Aristotle and the University of Paris in Medieval Western Thought

The story of Aristotle’s reintroduction into Western thought is intimately tied to the emergence of a university in 13th century Paris. Considered separately, these two events chronicle different aspects of the ascent of the High Middle Ages. Taken together, they provide a unique view into the intellectual, political, and social world of Europe during the 1200s. Reflective of wider changes in Latin Christendom, their story illustrates the beginning of the end for a world bound within the confines of orthodoxy that culminates in the upheavals of the 16th century. The period is marked on each side by Aristotle’s two greatest proponents, the death of Averroes in 1198 and the canonization of Thomas Aquinas in 1323. Between these years the fortunes of both the Greek and his disciples rise and fall with the religio-political currents that pass through Paris. It is important to note what factors lead to this shift in order to understand its impact when it occurs.

First, consideration must be given to Aristotle’s disappearance. In exploring the Philosopher’s circuitous trek through the intellectual basin of the Mediterranean we pass the encyclopedic Boethius, Arabic diffusion, the first wave of translators, and the rise of Scholasticism, until finally settling in Spain at the deathbed of Averroes. At the same time, in the cathedral schools of Paris, we find the rise of the urban population and the early years of organizational chaos that coalesce into the University. After studying these decades leading up to the 13th century, we next must consider their collision in the years between 1200 and 1215. In these years the battle between factions within and without the Church will often be raged under the question of Aristotelian orthodoxy. However, the work of Thomas Aquinas will create a new respect for Aristotelianism within the universities of Europe. Finally, in the struggles of the 1260s and 1270s we will see questions of authority once again threaten the teaching of Aristotle.

In the centuries of transition from the order and stability of the Roman Empire to the local pockets of power that marked the Early Middle Ages, Western thought in the form of classical learning experienced a dramatic recession. This phenomenon can be attributed to two causes: the changing shape of education and the growing isolation of communities from a once Empire-spanning network. The first cause prevented the passing of ancient learning from one generation to the next, while the second ensured that what learning did survive rarely left the confines of its own locality. In education, the Roman model necessitated having fewer children but investing heavily in their intellectual growth. This included personal tutors and a high demand for literacy. However, as the reigns of power in Europe passed from Roman to German hands, so did the common education model morph from one that stressed education as a necessary training for an active role in Empire to one that required more skill with swords than words.1

The Church alone remained an exception to this. Here, however, the second cause took greater effect. Isolation in the increasingly popular monastic communities meant that a large amount of Europe’s intellectual wealth remained disconnected.

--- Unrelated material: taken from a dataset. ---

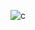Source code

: ![c](https://github.com/Siddiquiweb/Contact-from/assets/157453608/f83931a6-ae71-4209-a25c-8b65e3f469c8)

Only when the Cluniac reforms and the relative stability of the late 10th century arrive do travel become commonplace among the different coenobitic communities. What remains continuous of classical learning is preserved by these clergymen, and they provide the nucleus for scattered spikes in learning, such as the Carolingian Renaissance. Through these efforts ancient learning is preserved and transmitted to later centuries.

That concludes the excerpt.